Par Julie - 4 minutes de lecture

Une assurance vie est un contrat à travers lequel l’assureur prend l’engagement de verser une rente au souscripteur, moyennant une prime. Les bénéfices rattachés à un contrat d’assurance vie sont assujettis à des prélèvements suivant des critères particuliers. Si vous vous demandez s’il y a des prélèvements sociaux sur une assurance vie, découvrez l’essentiel à savoir.

Que faut-il savoir sur les prélèvements sociaux d’une assurance vie ?

Les bénéfices acquis par un contrat d’assurance vie sont assujettis aux prélèvements sociaux assurance vie, et cela, même en étant dispensés d’impôts. Les critères de recouvrement régissant les contrats dépendent de la nature du contrat souscrit. Ils sont établis également en fonction de la nature du produit de placement dans lequel la prime versée a été investie. Si les prélèvements sont effectués sur des bénéfices assujettis au barème progressif d’impôt, une partie de la CSG payée pourra être déduite des revenus imposés.

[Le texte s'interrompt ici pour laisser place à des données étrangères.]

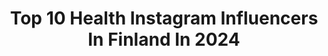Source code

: ---
title: Top 10 Health Instagram Influencers In Finland In 2024
description: >-
  Find top health Instagram influencers in Finland in 2024. Most popular hashtags: #finland #hyvinvointi #sunset #photography.
platform: Instagram
hits: 45
text_top: Identify the most popular Instagram influencers on inBeat.
text_bottom: inBeat holds 45 Instagram influencers like this in Finland for you to pitch.
profiles:
  - username: "petrakorpi"
    fullname: >-
      P E T R A  W
    bio: >-
      🪐health coach 📖positive psychology student 🍋food lover & podcaster: @bella.table
    location: "Finland"
    followers: 31403
    engagement: 959
    commentsToLikes: 0.051988
    id: ck13cwag72h8p0i19yuspamka
    verified: false
    hashtags: "#makeup, #polarnopyret, #itcosmetics, #digineuvola"
  - username: "juli_linnea"
    fullname: >-
      Juli🧿
    bio: >-
      Traveling🌏 holistic health🌿
    location: "Finland"
    followers: 2084
    engagement: 1622
    commentsToLikes: 0.080726
    id: ckap63zgjealj0i78wirp19s0
    verified: false
    hashtags: "#europetravel, #traveldiaries, #france, #wearetravelgirls"
  - username: "martinaaitolehtiofficial"
    fullname: >-
      Martina Aitolehti
    bio: >-
      • I help and motivate women to be strong & healthy . > Take ownership of your own health Join 1 to 1 coaching 👇🏽 @bewellwithmartina
    location: "Finland"
    followers: 151167
    engagement: 63
    commentsToLikes: 0.007736
    id: ck139zvzznxgw0i19wf8kx5t9
    verified: true
    hashtags: "#bewellcoaching, #hyvinvointi, #bewell, #terveys"
  - username: "aleksileppinen"
    fullname: >-
      ALEKSI LEPPINEN
    bio: >-
      💭 Daily life, healthy lifestyle and good vibes Rakentamassa mun unelmaelämää 🤍🦋 Content creator & Enjoying life! / 📲 TikTok +23K Lisää👇🏼
    location: "Finland"
    followers: 27466
    engagement: 25
    commentsToLikes: 0.002839
    id: ck5cl1hg5y2660i11llzdpem5
    verified: false
    hashtags: "#sunset, #hyvinvointi, #levilapland, #womensfirst"
  - username: "myberryforest"
    fullname: >-
      Tiina Strandberg|Myberryforest - recipes for wellbeing
    bio: >-
      ♥ Highly sensitive holistic health coach ♥ Focus on nature, nutrition, energy healing & creativity ♥ Photographer, Expressive Arts Therapy
    location: "Finland"
    followers: 83182
    engagement: 16
    commentsToLikes: 0.213806
    id: ck0vxcbwsy78e0i19xy8yz9ia
    verified: false
    hashtags: "#sharinghappiness, #foodin, #myberryforest, #finnishnatureday"
  - username: "glow.by.zaarakhan"
    fullname: >-
      زحرا
    bio: >-
      🏋🏻‍♂️ Health & Fitness things • Flexible Dieting 💥 Sustainable weight loss - Backed by Science 🌏 ethnic • Afghanistan 🇦🇫 / Finland 🇫🇮 📍 Helsinki
    location: "Finland"
    followers: 8225
    engagement: 465
    commentsToLikes: 0.068381
    id: ckaotmx93wko70i78wx7bsczb
    verified: false
    hashtags: "#photography, #nature, #innerpeace, #naturephotography"
  - username: "maijuriskala"
    fullname: >-
      MAIJU RISKALA
    bio: >-
      🧚🏼 @mybnb_suomi 🤍 TEAM @gymnation 🎙 @omantienkulkijapodcast GET FIT, STAY HEALTHY myynnissä nyt ! 🔥
    location: "Finland"
    followers: 11579
    engagement: 952
    commentsToLikes: 0.025026
    id: ck55k2jm4yazs0i11jci1ify8
    verified: false
    hashtags: "#kiskis, #hyvinvointi, #fitness, #jengiviihtyy"
  - username: "aliisavilhelmiina"
    fullname: >-
      Aℓiiѕα M. ╳ Fitness lifestyle
    bio: >-
      ✘ 20 | Healthy lifestyle lover ✘ International marketing & accounting @ ÅA University🇫🇮🇸🇪 @myproteinfi athlete ”ALIISAMP” @glossyboxfi -30% ”ALIISA30”
    location: "Finland"
    followers: 2677
    engagement: 1157
    commentsToLikes: 0.061084
    id: ck5zymh4ea4xb0i14esti03dv
    verified: false
    hashtags: "#mynordichome, #myprotein, #myproteinfi, #fuelyourambition"
  - username: "la_tribu_des_chatons"
    fullname: >-
      Vanessa ✨💫
    bio: >-
      🗼Maman parisienne - Healthy 🌿 Fashionista🌹 Foodista🍰. 🍀 👶Augustin 15/06/17 👧 Capucine 29/08/19
    location: "Finland"
    followers: 4094
    engagement: 3241
    commentsToLikes: 0.348377
    id: ck8tcuq1i0r6z0j78y5c25mso
    verified: false
    hashtags: "#maman, #familyfirst, #amour, #bebeaout2019"
  - username: "sariheikkin"
    fullname: >-
      𝕊𝕒𝕣𝕚 * Content creator
    bio: >-
      📸 Nature & outdoors 🌎 Travel ❤️ On a journey of happy and healthy life ✨𝔽𝕚𝕟𝕕 𝕞𝕖 𝕨𝕙𝕖𝕣𝕖 𝕥𝕙𝕖 𝕨𝕚𝕝𝕕 𝕥𝕙𝕚𝕟𝕘𝕤 𝕒𝕣𝕖✨ 📍Kuhmo, FI ✉️ momentbysari@gmail.com
    location: "Finland"
    followers: 23145
    engagement: 1071
    commentsToLikes: 0.030751
    id: ck138m5v3gwux0i19rqu7oguj
    verified: false
    hashtags: "#finland, #ig, #the, #dof"
---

Quelle imposition pour un contrat d’assurance vie monosupport ?

De manière générale, les bénéfices acquis par les assurances vie monosupport sont subordonnés aux prélèvements sociaux tous les ans. À la suite du décès du souscripteur, la partie des gains générés depuis l’inscription n’est pas épargnée de prélèvements sociaux.

Ces derniers sont effectués par la compagnie d’assurance sur les gains acquis au cours de l’année. L’assureur se charge ensuite de les reverser aux services du fisc. Depuis 2018, le taux global des prélèvements sociaux s’élève à 17,2 %. Ce taux est prélevé suivant divers points : 9,2 % pour la CSG, 7,5 % de prélèvement de solidarité et enfin un taux de 0,5 % pour la CRDS.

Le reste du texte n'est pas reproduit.